Plain-text document sources:
- - -

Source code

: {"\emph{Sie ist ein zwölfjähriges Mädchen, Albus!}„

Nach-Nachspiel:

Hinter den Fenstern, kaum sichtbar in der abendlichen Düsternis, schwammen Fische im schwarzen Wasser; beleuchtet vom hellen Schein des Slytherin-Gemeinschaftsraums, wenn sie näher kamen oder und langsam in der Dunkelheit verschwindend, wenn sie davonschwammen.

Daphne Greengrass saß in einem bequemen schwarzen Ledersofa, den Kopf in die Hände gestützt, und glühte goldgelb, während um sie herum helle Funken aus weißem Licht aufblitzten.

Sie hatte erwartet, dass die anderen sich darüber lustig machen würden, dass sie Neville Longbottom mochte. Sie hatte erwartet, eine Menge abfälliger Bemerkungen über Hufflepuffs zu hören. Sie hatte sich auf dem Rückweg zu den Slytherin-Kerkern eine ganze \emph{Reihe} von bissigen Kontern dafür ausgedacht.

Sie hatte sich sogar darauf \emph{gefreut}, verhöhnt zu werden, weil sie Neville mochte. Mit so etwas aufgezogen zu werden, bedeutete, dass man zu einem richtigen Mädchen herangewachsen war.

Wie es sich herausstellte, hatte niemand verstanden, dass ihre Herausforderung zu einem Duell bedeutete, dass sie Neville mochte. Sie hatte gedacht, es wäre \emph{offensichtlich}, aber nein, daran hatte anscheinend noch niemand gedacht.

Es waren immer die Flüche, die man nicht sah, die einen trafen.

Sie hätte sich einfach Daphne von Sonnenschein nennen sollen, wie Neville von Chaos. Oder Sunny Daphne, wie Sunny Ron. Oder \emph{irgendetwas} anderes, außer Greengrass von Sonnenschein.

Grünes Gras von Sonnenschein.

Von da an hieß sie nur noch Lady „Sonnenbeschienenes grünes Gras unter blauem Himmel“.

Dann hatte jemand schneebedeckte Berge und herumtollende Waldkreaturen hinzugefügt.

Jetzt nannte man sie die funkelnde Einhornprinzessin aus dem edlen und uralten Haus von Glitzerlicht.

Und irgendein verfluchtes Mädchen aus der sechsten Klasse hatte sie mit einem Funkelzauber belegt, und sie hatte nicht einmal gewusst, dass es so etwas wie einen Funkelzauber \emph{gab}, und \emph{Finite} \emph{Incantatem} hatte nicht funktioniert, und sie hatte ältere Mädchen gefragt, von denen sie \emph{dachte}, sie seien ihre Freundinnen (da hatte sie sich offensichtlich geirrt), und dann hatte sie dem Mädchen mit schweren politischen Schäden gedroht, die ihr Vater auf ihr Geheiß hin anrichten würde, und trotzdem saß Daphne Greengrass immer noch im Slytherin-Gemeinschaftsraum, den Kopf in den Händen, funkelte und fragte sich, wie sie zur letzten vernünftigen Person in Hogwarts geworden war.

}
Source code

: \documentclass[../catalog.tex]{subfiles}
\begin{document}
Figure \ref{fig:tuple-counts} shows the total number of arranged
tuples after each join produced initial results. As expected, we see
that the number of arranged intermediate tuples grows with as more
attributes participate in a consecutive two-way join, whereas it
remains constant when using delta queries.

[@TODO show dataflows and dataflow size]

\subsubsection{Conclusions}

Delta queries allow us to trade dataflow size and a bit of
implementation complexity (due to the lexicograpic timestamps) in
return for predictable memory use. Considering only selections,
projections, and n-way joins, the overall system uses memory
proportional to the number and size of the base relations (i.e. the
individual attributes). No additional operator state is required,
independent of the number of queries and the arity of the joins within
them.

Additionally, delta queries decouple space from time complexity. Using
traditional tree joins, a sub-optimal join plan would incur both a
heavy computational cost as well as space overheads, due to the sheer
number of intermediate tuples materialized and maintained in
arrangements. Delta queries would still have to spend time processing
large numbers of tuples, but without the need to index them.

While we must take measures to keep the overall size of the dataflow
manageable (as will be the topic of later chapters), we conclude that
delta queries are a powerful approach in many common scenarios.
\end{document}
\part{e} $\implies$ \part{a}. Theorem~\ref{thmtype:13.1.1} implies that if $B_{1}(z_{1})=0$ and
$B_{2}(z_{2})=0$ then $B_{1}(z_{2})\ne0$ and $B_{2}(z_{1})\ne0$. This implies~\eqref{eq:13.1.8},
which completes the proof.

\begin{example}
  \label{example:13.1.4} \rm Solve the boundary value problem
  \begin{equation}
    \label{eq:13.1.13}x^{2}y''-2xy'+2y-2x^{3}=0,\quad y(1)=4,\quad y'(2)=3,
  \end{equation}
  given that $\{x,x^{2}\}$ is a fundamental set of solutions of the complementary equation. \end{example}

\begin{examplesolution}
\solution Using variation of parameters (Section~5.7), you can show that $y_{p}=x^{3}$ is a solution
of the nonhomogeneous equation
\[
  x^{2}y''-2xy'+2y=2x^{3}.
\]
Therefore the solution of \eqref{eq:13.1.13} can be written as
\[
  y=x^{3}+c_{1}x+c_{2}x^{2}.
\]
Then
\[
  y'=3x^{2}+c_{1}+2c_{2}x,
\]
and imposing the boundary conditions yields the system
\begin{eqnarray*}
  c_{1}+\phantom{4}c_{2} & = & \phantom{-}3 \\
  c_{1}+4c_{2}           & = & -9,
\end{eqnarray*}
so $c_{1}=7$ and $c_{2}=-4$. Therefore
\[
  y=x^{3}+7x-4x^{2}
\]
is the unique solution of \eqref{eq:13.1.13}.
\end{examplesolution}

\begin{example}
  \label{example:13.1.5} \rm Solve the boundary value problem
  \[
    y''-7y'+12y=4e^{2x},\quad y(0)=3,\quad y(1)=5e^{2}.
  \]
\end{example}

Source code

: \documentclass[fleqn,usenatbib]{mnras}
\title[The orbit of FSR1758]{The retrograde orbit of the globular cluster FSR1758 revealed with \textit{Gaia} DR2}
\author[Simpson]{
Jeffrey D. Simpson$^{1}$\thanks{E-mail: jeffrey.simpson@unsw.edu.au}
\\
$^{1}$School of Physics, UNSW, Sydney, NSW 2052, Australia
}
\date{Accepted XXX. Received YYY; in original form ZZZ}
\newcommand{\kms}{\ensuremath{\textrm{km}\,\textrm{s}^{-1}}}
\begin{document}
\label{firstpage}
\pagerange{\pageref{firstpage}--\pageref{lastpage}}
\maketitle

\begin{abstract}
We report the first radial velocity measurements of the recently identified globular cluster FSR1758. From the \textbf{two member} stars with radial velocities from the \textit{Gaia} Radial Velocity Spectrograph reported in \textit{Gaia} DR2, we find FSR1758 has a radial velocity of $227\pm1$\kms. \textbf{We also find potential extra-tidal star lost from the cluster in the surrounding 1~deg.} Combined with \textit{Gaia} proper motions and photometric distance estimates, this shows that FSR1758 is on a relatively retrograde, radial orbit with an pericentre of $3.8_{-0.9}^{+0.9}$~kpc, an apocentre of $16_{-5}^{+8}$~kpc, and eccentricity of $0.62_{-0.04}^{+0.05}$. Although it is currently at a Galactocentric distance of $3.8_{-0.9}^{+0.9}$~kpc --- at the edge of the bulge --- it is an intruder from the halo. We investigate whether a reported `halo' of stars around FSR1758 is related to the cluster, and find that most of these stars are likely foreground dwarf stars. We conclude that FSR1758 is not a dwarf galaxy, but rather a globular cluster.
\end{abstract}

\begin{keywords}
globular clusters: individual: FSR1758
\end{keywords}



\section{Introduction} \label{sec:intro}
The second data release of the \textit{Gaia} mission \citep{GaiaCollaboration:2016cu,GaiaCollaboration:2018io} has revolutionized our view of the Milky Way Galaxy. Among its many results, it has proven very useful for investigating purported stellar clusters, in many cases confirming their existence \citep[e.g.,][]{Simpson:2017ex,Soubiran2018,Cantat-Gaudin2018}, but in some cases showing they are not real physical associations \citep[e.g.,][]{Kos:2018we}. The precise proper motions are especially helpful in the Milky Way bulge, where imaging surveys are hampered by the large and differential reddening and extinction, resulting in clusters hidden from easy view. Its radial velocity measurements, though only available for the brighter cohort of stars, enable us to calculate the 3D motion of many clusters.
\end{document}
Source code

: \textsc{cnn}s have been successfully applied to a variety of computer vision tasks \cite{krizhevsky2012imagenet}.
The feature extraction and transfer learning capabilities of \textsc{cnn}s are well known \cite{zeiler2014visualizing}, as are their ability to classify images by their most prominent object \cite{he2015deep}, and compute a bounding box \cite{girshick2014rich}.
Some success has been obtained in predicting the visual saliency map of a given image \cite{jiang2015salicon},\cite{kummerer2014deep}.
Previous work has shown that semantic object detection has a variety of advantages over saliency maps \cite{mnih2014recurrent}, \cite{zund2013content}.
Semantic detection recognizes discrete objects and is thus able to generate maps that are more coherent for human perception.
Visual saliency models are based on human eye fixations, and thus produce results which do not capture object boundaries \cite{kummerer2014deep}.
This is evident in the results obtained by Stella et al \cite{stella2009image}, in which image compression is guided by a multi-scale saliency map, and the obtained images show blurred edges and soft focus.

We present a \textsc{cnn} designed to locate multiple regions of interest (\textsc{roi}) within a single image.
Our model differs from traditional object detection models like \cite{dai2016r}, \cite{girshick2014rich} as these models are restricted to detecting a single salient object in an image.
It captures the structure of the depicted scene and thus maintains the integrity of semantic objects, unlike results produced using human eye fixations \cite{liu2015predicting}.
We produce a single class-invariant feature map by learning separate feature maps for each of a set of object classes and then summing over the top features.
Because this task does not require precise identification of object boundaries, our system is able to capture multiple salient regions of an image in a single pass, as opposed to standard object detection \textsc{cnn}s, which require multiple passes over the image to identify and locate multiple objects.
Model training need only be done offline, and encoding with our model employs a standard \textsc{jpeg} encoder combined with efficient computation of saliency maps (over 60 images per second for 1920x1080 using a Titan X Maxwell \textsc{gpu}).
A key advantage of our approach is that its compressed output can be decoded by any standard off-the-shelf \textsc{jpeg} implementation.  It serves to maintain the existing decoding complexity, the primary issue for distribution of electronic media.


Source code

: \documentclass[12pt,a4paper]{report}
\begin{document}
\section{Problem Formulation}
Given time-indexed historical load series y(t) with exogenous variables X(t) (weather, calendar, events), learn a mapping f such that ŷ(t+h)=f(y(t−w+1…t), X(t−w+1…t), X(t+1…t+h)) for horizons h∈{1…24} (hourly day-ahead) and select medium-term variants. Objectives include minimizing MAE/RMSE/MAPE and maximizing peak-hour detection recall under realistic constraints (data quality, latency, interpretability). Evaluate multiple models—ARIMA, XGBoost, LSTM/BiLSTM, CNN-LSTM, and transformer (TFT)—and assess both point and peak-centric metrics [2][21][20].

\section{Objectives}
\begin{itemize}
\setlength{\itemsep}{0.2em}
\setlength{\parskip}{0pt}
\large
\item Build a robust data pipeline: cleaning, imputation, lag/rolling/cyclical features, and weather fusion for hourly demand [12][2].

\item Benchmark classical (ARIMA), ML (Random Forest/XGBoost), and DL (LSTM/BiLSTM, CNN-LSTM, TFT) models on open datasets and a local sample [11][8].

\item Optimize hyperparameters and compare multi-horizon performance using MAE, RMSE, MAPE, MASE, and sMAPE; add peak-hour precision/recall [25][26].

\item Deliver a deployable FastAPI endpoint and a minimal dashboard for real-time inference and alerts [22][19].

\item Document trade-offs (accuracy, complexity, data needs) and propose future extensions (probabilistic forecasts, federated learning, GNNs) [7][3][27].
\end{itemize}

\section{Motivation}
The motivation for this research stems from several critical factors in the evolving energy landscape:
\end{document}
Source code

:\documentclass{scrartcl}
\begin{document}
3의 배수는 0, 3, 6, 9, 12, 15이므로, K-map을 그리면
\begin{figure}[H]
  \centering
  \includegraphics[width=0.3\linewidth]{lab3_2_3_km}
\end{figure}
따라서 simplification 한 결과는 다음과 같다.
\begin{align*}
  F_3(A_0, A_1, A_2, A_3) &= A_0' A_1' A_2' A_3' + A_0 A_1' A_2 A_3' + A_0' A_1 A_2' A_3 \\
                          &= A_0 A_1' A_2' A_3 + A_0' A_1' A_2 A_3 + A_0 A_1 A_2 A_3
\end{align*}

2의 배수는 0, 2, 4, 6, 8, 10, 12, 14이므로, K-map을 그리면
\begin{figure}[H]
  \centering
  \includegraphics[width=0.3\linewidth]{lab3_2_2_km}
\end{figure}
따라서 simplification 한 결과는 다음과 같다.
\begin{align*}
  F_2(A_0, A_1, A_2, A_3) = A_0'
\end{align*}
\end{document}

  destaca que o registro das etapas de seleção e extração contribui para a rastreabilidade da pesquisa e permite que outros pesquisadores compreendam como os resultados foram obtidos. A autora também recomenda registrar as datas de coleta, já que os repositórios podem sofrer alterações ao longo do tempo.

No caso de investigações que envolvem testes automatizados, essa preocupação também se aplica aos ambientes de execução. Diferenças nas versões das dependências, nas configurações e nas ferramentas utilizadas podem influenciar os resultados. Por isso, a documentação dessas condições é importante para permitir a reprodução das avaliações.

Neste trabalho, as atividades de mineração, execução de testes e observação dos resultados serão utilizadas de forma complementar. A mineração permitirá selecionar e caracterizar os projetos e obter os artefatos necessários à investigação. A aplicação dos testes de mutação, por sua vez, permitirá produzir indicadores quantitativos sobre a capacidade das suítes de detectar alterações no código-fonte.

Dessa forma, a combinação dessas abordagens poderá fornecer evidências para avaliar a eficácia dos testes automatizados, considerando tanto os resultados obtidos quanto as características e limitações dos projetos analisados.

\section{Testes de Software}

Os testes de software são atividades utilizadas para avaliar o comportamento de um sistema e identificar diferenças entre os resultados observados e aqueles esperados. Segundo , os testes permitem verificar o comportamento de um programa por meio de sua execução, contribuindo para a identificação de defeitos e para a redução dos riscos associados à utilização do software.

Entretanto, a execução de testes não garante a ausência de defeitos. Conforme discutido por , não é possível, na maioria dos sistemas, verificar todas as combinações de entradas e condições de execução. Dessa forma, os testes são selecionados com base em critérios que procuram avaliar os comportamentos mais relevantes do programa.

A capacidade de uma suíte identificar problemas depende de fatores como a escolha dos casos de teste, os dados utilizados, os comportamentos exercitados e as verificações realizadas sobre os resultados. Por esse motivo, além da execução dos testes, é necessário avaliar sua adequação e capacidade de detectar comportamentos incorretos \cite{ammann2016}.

- - -

### Assignment
Among the records above, find the lines where the word "Sonnenschein" appears and copy them.

### Answer
Sie hätte sich einfach Daphne von Sonnenschein nennen sollen, wie Neville von Chaos. Oder Sunny Daphne, wie Sunny Ron. Oder \emph{irgendetwas} anderes, außer Greengrass von Sonnenschein.
Grünes Gras von Sonnenschein.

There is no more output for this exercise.